Rezo al creador

  • 23 August 2009
  • yinetradio

Escrito por: wënmay

Todos los días le rezo al creador, pidiendo bienestar para mi, para mis hijos y para toda la gente, cada rezo le ruego al creador que bendiga a mis hijos con conocimientos y sabidurías, para que ellos puedan vivir felices y contentos, que puedan tener pensamientos buenos para el bienestar de todos.
Pero últimamente mis oraciones no han sido escuchadas, posiblemente por la edad nuestro creador ya se canso de mí, de pedir siempre lo mismo, o posiblemente mi voz ha dejado de retumbar en los oídos del creador.
Mi pueblo, mi gente, mis hijos, cada ves son mas rebeldes, ahora que veo, cada quien quiere hacer lo que se le antoja la gana, ya no existe la comunidad que antes existía, aquellos tiempos donde la armonía entre los pueblos era lo mas importante.
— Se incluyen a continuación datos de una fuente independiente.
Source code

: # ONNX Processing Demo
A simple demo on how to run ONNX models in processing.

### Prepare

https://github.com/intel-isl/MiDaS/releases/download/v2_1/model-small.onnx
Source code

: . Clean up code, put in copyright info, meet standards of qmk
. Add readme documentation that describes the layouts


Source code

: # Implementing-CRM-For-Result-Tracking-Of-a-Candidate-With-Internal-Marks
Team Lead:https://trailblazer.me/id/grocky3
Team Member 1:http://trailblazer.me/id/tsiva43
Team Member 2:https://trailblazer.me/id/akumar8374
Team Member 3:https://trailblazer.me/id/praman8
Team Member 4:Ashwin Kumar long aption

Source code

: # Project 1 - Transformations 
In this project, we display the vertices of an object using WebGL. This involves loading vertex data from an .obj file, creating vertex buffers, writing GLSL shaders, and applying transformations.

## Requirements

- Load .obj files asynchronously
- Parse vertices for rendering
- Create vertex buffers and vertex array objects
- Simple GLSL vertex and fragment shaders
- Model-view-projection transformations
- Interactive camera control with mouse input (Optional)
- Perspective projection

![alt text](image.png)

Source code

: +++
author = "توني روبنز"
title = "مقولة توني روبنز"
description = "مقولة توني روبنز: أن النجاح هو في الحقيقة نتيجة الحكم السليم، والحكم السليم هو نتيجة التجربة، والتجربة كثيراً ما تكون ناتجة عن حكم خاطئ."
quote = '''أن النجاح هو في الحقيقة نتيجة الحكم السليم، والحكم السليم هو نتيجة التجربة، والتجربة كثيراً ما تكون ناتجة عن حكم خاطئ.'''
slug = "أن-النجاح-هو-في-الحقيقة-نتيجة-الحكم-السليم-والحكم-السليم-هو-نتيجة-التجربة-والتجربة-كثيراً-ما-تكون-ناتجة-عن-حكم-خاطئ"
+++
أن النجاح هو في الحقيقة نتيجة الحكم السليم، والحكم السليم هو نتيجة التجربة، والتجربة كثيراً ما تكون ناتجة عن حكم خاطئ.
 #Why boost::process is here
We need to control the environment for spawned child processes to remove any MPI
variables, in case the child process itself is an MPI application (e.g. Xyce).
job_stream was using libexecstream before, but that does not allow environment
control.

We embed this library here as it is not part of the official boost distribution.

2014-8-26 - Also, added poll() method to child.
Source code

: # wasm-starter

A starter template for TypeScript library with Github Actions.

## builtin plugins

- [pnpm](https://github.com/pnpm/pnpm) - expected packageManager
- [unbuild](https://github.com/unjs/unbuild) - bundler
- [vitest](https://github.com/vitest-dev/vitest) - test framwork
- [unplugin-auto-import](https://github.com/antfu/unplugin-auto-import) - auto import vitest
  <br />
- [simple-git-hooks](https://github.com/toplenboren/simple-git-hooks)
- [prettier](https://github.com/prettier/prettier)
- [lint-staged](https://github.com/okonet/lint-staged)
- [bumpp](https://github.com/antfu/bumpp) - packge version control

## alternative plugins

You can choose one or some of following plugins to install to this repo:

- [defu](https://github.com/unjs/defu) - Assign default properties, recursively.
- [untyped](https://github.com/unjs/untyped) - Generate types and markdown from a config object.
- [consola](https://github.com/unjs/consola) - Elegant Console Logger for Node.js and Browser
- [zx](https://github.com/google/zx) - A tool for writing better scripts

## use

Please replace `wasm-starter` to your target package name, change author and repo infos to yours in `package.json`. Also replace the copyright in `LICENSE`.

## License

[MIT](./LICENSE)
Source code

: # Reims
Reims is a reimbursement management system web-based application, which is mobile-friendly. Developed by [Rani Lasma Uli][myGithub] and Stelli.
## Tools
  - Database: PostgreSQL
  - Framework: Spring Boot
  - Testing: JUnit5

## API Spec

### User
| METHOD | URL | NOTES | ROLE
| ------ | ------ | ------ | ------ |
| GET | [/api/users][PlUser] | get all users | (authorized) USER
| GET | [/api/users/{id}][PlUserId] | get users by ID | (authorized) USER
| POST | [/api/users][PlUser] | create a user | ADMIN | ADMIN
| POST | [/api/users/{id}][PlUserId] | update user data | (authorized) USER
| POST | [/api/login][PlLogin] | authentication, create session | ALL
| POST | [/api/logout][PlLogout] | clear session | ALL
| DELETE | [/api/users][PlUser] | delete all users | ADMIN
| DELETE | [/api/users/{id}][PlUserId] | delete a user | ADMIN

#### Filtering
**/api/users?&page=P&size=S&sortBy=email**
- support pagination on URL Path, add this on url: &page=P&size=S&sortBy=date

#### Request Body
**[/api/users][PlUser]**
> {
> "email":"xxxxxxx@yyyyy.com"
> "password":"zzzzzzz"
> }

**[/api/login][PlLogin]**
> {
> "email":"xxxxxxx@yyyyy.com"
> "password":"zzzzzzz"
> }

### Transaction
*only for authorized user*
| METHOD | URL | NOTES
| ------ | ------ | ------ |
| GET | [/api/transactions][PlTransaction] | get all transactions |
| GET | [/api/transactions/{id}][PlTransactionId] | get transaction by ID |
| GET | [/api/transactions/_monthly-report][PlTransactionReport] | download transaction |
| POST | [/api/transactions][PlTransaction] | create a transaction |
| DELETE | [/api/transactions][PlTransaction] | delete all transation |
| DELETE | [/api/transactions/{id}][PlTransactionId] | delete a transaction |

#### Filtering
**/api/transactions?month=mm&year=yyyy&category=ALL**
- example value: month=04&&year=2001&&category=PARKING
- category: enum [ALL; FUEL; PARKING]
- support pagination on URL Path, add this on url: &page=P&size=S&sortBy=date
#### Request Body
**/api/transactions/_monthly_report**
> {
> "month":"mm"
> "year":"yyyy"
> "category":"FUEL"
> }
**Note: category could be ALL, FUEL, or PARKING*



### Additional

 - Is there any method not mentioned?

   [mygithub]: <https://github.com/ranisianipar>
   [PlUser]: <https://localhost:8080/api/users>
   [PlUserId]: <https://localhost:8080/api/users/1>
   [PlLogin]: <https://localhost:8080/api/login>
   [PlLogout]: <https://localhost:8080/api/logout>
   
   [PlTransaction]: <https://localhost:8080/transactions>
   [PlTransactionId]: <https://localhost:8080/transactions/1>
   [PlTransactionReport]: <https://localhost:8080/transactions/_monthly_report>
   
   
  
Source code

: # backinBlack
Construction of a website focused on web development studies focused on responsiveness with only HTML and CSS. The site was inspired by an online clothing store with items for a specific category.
Hoy todos se miran con signos de precios, solo se buscan para hablar de negocios y de dinero, ya no de ayuda mutua.
Me pregunto, cada que preparo mis flores, cada ves que voy a comprar mis velas, para ir a aquel lugar donde aquellos que llegaron nos dijeron que vivía el creador, mis oraciones serán escuchadas nuevamente?, o simplemente las velas ya pasaron de moda, o ahora debo comprar velas artificiales que nunca terminan de parpadear. Lo que he pensado también, es que ahora el creador ha cambiado, en vez de oraciones, necesita más limosnas más de cosas materiales que mis hijos anhelan hoy.
Ahora me he dado cuenta, que yo tengo la culpa de que mi gente y mis hijos sean así, siempre he querido el bienestar de mis hijos, les di educación que según es lo mejor, han ido a la escuela, ahora son ingeniero, licenciados, contadores, doctores. Pero en ves de educación, les di, ambición, ambición a querer tener todo sin hacer nada, donde persiguen dinero y más dinero.
La educación que según les di, fue para que mejoraran nuestra vida, en cuestiones de salud, naturaleza y creencia, para que se dieran cuenta que nosotros valemos mucho y que no tenemos ese agujero en el alma que siempre quiere y quiere. Pero el error ha sido mío, hijos, les pido disculpas y perdón porque yo he fallado, no debí mandarlos a la escuela, yo pensé que ustedes eran lo suficientemente fuertes para no caer donde todos caemos, pensé que esa educación que según era bueno, ustedes lo iban a modificar y reforzar nuestra vida comunitaria.
Ahora solo me queda rezar para que sus mentes sean fuertes y no caigan más bajo de lo que ya han caído. Porque ustedes me ven como un ignorante, pero resulta que no, en ves de educación se han vuelto mas y mas ignorantes de la vida y de la felicidad.